ENTRIES PROVIDED:
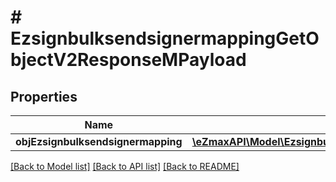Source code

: # # EzsignbulksendsignermappingGetObjectV2ResponseMPayload

## Properties

Name | Type | Description | Notes
------------ | ------------- | ------------- | -------------
**objEzsignbulksendsignermapping** | [**\eZmaxAPI\Model\EzsignbulksendsignermappingResponseCompound**](EzsignbulksendsignermappingResponseCompound.md) |  |

[[Back to Model list]](../../README.md#models) [[Back to API list]](../../README.md#endpoints) [[Back to README]](../../README.md)
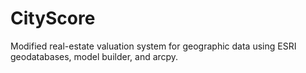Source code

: # CityScore

Modified real-estate valuation system for geographic data using ESRI geodatabases, model builder, and arcpy.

AIM OF THE TASK: Omit every image. Quote each record exactly.

COMPLETED TASK:
Source code

: # # EzsignbulksendsignermappingGetObjectV2ResponseMPayload

## Properties

Name | Type | Description | Notes
------------ | ------------- | ------------- | -------------
**objEzsignbulksendsignermapping** | [**\eZmaxAPI\Model\EzsignbulksendsignermappingResponseCompound**](EzsignbulksendsignermappingResponseCompound.md) |  |

[[Back to Model list]](../../README.md#models) [[Back to API list]](../../README.md#endpoints) [[Back to README]](../../README.md)
Source code

: # CityScore

Modified real-estate valuation system for geographic data using ESRI geodatabases, model builder, and arcpy.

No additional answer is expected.